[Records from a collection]
········
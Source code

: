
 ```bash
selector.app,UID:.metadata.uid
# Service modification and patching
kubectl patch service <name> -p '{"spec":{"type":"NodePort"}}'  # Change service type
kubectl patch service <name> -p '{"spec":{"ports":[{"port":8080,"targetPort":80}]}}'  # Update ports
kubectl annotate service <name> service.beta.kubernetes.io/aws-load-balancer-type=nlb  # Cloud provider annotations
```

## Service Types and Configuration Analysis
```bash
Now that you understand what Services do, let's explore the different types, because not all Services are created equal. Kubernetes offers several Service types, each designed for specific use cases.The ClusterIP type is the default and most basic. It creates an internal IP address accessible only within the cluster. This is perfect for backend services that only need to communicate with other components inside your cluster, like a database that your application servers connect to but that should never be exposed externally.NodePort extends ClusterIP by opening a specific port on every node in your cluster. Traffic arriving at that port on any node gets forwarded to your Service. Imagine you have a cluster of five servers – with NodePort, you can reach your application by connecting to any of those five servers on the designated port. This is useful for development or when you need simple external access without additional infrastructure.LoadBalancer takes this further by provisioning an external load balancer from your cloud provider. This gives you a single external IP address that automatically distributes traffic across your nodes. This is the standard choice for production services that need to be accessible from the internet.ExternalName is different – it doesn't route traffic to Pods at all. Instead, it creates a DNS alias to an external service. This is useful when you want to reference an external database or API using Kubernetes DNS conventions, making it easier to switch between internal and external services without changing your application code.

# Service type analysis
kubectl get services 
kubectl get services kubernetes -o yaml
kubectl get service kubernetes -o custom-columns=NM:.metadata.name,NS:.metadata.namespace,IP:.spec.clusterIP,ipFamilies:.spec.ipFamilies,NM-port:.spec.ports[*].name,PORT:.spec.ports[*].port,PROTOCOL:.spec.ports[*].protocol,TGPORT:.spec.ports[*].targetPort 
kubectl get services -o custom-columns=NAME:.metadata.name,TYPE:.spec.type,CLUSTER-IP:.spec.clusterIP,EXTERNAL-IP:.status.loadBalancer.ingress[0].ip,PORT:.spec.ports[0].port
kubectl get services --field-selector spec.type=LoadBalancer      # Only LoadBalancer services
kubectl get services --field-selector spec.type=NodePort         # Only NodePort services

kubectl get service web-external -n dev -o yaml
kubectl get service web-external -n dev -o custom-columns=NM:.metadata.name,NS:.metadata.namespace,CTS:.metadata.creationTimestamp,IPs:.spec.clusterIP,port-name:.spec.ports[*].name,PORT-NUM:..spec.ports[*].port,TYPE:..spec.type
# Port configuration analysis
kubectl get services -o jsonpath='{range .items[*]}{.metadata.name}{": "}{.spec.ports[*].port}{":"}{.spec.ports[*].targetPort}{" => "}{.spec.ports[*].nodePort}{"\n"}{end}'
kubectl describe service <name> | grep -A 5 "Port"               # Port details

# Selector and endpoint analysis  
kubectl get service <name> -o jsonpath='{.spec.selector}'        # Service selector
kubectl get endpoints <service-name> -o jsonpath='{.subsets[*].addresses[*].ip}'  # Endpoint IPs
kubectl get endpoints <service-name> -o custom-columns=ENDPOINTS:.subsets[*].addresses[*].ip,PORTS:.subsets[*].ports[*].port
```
········
● Task
All of the entries above should be written out again exactly.

● Completed task
Source code

:
 ```bash
selector.app,UID:.metadata.uid
# Service modification and patching
kubectl patch service <name> -p '{"spec":{"type":"NodePort"}}'  # Change service type
kubectl patch service <name> -p '{"spec":{"ports":[{"port":8080,"targetPort":80}]}}'  # Update ports
kubectl annotate service <name> service.beta.kubernetes.io/aws-load-balancer-type=nlb  # Cloud provider annotations
```

## Service Types and Configuration Analysis
```bash
Now that you understand what Services do, let's explore the different types, because not all Services are created equal. Kubernetes offers several Service types, each designed for specific use cases.The ClusterIP type is the default and most basic. It creates an internal IP address accessible only within the cluster. This is perfect for backend services that only need to communicate with other components inside your cluster, like a database that your application servers connect to but that should never be exposed externally.NodePort extends ClusterIP by opening a specific port on every node in your cluster. Traffic arriving at that port on any node gets forwarded to your Service. Imagine you have a cluster of five servers – with NodePort, you can reach your application by connecting to any of those five servers on the designated port. This is useful for development or when you need simple external access without additional infrastructure.LoadBalancer takes this further by provisioning an external load balancer from your cloud provider. This gives you a single external IP address that automatically distributes traffic across your nodes. This is the standard choice for production services that need to be accessible from the internet.ExternalName is different – it doesn't route traffic to Pods at all. Instead, it creates a DNS alias to an external service. This is useful when you want to reference an external database or API using Kubernetes DNS conventions, making it easier to switch between internal and external services without changing your application code.

# Service type analysis
kubectl get services 
kubectl get services kubernetes -o yaml
kubectl get service kubernetes -o custom-columns=NM:.metadata.name,NS:.metadata.namespace,IP:.spec.clusterIP,ipFamilies:.spec.ipFamilies,NM-port:.spec.ports[*].name,PORT:.spec.ports[*].port,PROTOCOL:.spec.ports[*].protocol,TGPORT:.spec.ports[*].targetPort 
kubectl get services -o custom-columns=NAME:.metadata.name,TYPE:.spec.type,CLUSTER-IP:.spec.clusterIP,EXTERNAL-IP:.status.loadBalancer.ingress[0].ip,PORT:.spec.ports[0].port
kubectl get services --field-selector spec.type=LoadBalancer      # Only LoadBalancer services
kubectl get services --field-selector spec.type=NodePort         # Only NodePort services

kubectl get service web-external -n dev -o yaml
kubectl get service web-external -n dev -o custom-columns=NM:.metadata.name,NS:.metadata.namespace,CTS:.metadata.creationTimestamp,IPs:.spec.clusterIP,port-name:.spec.ports[*].name,PORT-NUM:..spec.ports[*].port,TYPE:..spec.type
# Port configuration analysis
kubectl get services -o jsonpath='{range .items[*]}{.metadata.name}{": "}{.spec.ports[*].port}{":"}{.spec.ports[*].targetPort}{" => "}{.spec.ports[*].nodePort}{"\n"}{end}'
kubectl describe service <name> | grep -A 5 "Port"               # Port details

# Selector and endpoint analysis  
kubectl get service <name> -o jsonpath='{.spec.selector}'        # Service selector
kubectl get endpoints <service-name> -o jsonpath='{.subsets[*].addresses[*].ip}'  # Endpoint IPs
kubectl get endpoints <service-name> -o custom-columns=ENDPOINTS:.subsets[*].addresses[*].ip,PORTS:.subsets[*].ports[*].port
```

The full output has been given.